On se doit non seulement de mieux les prévenir, mais également de mieux les traiter.

Pour en discuter, nous recevons le Dr. Philippe Fait, Directeur scientifique de la Clinique Cortex et co-fondateur de la Fondation Pier-Yves Bouchard.

Daniel : Qu’est-ce qu’une commotion cérébrale et quelle est la différence entre une commotion cérébrale et un traumatisme crânien?

Philippe : On définit un traumatisme cranio-cérébral par un traumatisme, donc un accident, qui va toucher le cerveau dans la boîte crânienne.

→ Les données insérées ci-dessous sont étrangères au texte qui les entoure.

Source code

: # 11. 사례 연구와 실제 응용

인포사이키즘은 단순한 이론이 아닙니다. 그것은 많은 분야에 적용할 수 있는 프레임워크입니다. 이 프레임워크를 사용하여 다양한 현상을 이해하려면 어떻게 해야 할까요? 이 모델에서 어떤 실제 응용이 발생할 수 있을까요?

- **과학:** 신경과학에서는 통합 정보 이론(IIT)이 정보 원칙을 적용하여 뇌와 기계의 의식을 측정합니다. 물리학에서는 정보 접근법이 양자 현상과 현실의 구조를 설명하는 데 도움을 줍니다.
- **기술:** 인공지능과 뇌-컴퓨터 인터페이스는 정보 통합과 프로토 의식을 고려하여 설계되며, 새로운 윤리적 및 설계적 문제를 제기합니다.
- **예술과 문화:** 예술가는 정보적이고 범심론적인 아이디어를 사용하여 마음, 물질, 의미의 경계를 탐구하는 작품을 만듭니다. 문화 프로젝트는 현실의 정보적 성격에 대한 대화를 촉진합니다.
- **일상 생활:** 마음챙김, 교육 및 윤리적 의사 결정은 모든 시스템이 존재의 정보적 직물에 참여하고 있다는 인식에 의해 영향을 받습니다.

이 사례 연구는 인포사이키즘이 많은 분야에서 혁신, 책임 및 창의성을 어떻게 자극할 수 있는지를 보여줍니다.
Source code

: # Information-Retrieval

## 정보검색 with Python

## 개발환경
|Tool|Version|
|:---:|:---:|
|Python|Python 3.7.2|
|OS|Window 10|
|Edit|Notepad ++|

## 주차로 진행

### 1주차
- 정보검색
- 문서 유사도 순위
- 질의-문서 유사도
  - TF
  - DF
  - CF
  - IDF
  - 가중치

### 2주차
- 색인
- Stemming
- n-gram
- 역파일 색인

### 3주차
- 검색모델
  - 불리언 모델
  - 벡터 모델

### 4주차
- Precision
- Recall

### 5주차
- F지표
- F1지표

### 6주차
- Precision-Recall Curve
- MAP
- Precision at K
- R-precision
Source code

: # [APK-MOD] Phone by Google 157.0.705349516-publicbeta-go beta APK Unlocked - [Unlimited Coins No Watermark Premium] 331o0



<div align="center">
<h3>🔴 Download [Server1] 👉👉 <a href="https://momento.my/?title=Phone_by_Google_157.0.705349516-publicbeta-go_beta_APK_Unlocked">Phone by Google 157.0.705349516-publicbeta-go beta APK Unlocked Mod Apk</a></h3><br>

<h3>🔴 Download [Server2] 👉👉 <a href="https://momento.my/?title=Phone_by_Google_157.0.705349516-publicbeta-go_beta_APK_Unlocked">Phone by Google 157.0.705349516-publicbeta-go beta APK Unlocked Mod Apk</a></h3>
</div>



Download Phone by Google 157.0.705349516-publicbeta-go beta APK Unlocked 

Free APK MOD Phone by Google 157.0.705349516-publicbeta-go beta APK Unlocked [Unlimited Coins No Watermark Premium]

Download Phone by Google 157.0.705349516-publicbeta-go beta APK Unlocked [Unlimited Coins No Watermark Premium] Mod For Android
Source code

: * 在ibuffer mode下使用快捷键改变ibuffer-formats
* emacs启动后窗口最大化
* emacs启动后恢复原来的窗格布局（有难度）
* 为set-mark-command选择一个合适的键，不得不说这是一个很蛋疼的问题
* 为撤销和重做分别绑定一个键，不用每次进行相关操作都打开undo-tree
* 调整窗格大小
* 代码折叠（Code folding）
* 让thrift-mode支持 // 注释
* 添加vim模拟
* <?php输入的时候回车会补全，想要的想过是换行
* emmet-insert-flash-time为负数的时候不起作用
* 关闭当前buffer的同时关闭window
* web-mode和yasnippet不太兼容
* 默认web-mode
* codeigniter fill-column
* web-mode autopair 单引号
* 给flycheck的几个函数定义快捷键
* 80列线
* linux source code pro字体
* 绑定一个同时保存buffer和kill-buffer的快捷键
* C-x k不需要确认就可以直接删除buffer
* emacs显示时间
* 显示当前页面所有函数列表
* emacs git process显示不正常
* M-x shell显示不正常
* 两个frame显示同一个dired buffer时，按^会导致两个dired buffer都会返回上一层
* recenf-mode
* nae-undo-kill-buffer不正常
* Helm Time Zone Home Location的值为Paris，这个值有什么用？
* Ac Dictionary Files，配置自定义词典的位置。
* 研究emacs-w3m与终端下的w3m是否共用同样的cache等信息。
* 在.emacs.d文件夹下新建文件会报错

Les traumatismes comportent plusieurs grades : les traumatismes légers seront qualifiés de commotion cérébrale tandis que les plus graves seront considérés comme des traumatismes crâniens.

On qualifie les traumatismes de légers lorsqu’aucune anormalité ne sera détectée sur les imageries médicales. Les symptômes sont tout de même présents et ils sont de nature fonctionnelle.

Les traumatismes modérés à graves, quant à eux, ont de fortes chances de provoquer des séquelles qui perdureront sur le long terme.

Daniel : Quels sont les risques que ces traumatismes aient des répercussions sur le long terme justement?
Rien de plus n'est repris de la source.